Где-то уже звонил по телефону безногий контролер. Поймут ли его скупое сообщение? Микола поймет! Особенно, если действительно граница нарушена. Хорошо было бы, если бы встретили их пограничники уже перед домом, тогда бы Богдана ничего не узнала, и ребенка не осквернит дыхание этого бандюги. Как они будут брать его? Может, убьют его у нее на глазах? Нет, нет, не надо об этом думать! Она не хочет ничьей смерти, но позволить, чтобы этот разгуливал по ее земле, означало пустить гулять самое смерть. Так пусть лучше Ярему возьмут!
В магазине задержалась недолго, несколько минут пошло на покупки, ничего больше Мария выдумать не могла, пришлось идти теперь прямо домой.
— Может, хочешь посмотреть на наше местечко? — спросила она, разыгрывая приветливость. — Так разросся парк…
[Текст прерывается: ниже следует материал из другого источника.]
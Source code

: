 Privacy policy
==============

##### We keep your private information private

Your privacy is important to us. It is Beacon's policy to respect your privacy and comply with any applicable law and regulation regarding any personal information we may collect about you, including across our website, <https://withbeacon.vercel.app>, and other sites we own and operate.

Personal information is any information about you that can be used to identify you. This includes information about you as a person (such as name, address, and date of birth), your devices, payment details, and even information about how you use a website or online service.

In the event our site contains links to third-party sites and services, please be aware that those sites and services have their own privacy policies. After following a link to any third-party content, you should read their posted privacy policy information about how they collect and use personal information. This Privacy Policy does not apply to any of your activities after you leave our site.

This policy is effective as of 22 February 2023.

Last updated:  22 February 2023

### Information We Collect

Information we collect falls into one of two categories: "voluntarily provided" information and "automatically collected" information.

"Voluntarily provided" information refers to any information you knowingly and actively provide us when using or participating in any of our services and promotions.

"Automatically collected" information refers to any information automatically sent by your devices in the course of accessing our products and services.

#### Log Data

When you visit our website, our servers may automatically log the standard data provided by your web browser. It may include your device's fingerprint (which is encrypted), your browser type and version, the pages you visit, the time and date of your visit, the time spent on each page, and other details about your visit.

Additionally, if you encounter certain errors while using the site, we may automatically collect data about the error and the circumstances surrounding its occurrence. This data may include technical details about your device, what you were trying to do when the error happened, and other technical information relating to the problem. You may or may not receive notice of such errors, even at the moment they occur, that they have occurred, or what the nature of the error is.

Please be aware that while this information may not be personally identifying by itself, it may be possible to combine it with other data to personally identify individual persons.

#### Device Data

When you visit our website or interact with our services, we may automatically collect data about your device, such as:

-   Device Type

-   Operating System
— Немного побродил, видел. Даже поглядел на бывший колледж, где из меня выбивали дух иезуиты.
— Там теперь школа. Перестроили помещение, очень хорошо…
— Вспомнил Божка Ивана… Слышал я, будто у его сына Ростислава что-то с нашей Богданкой?… Это от него сын?
— Нет, нет, у нее муж… Хороший человек… А откуда ты знаешь про Барильчака?
— Так, слышал случайно…
Он не хотел до конца договаривать, она не настаивала. Не интересовала ее его жизнь, так же, как он не интересовался улицами, по которым ходил когда-то малыми ногами. Не было выхода: была вынуждена вести его домой.
14
Мелодия вливалась в него медленной густой струей, медвяно-сладостная мелодия воплощалась в Чайкиной подсознании в удивительные формы побелевшие от солнца столетние ступени ведут под аркады, стены, украшенные разными масками полузверей-полулюдей, залы, которым по пятьсот лет, и пятисотлетний балкон, из которого тонкая рука тысячи раз посылала поцелуи тому, кто стоял внизу. Эхо шагов в вымощенном каменными плитами дворе, эхо голосов в пустых залах, голоса гудят отдаленно-тревожно. Голоса, голоса, голоса… Музыка исчезает, остаются только голоса, собственно один голос… Чайка уже не спит, он лихорадочно шарит у себя под подушкой, вынимает транзистор, но приемник не работает. Чайка так утомился за эти дни, что ему не до радио. Музыка просто приснилась. Но голоса, вернее, голос не приснился… Теперь Чайка отчетливо слышит, как в комнате дежурного по телефону говорит капитан Шепот, различает отдельные слова: «Слушаю… Разрешите мне самому возглавить операцию? Так точно… Благодарю, товарищ полковник. Выезжаем немедленно… Киевский гость тоже с нами… Да, да, непременно…»
И молчание. Торопливые шаги в коридоре. Кто-то куда-то бежит. Один, другой, третий… Стучат двери раз и два… А Чайка лежит. Он снова был в наряде. Случилось или не случилось нарушение границы, даже если бы провалилась здесь земля, все равно наряд выходит для охраны границы… Теперь Чайка имеет право на сон. Для пограничника после наряда — это почти конституционное право. Тут умеют уважать сон товарища, ибо знают: хорошо отдохнет — будет лучше нести службу.